The central bank did not elaborate on the reasons for the change in timing. In September 2016, just ahead of the then governor Urjit Patel’s first policy review, the RBI had decided to change the timing of announcement to mid afternoon.
Come Thursday, a majority of bank treasury heads surveyed by Mint expects RBI to announce a status-quo policy, while changing the policy stance from calibrated tightening to neutral. However, some bankers are not ruling out a 25 basis points (bps) cut before the upcoming general election. Falling inflation, along with an expansionary budget, could push the RBI to maintain the policy rates unchanged, said a section of bankers.
“We expect a change in stance on the expectation that inflation stayed below 4%. They will buy some time to figure out a rate cut. RBI will also give assurances on continuance of OMOs (open market operations)," said Harihar Krishnamoorthy, head of treasury, FirstRand Bank Ltd, India.
Since the last policy in December, consumer price inflation has eased to 2.19%, while core inflation, which excludes volatile items such as food and fuel, has remained stubbornly high at 5.7%.
In the previous policy, the MPC had slashed its inflation projection from 3.9-4.5% to 2.7-3.2% for the second half of the current financial year, citing a sharp fall in crude oil prices and food “deflation".
Separately, credit growth has declined for the second fortnight in January, despite improvement in credit to non-banking financial services post the IL&FS crisis. Global growth is also expected to slow down due to trade tensions between the US and China and tighter financial conditions. The International Monetary Fund cut its world economic growth forecast for 2019 and 2020 due to the weakness in Europe and some emerging markets.

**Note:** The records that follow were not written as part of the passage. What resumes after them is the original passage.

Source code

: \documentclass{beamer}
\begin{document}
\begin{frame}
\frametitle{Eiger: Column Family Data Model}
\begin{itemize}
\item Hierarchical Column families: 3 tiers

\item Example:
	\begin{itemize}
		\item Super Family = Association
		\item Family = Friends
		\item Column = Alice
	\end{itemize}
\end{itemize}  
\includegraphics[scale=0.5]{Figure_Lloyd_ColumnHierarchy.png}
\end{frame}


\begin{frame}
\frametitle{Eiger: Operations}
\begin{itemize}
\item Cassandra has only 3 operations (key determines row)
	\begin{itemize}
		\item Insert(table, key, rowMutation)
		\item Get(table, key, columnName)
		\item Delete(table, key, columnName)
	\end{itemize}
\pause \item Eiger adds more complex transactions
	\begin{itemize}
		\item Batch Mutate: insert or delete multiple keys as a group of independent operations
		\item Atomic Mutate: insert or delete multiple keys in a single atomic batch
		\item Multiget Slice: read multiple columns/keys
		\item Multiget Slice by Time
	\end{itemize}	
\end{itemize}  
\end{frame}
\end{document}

Domestic gross domestic product growth decelerated faster than anticipated in the second quarter (July-September) to 7.1% from 8.2% in the first quarter (April-June).
The Central Statistics Office’s (CSO’s) full-year estimate suggests the economy may grow at 6.75% in the second half (October-March), against 7.75% in the first half (April-September). While the recently announced budget revised the fiscal deficit marginally higher to 3.4%, it also raised fears of a potential fiscal slippage due to higher expenditure proposals outlined in the budget. “There is a fiscal deficit breach in the current fiscal leading to extra borrowings of ₹36,000 crore, which led to yields rising by 15bps. Also the non-adherence to medium-term fiscal policy has led to a situation where it seems an expansionary budget could put further pressure on yields. There has been a shortfall in capital receipts also in addition to the tax revenues complicating the fiscal math. In addition to the extra borrowings, 25% increase in gross borrowing next year will also put pressure on yields. In view of the expansionary fiscal policy, the probability of rate cut in the February policy have receded," said Manish Wadhawan, managing director and head-fixed income, global markets, HSBC.
In the current fiscal year so far, the RBI has raised the policy repo rate twice by 25bps each—from 6% to 6.25% in the June monetary policy review and from 6.25% to 6.50% in August, 2018. It changed the monetary policy stance from ‘neutral’ to ‘calibrated tightening’ in the October policy.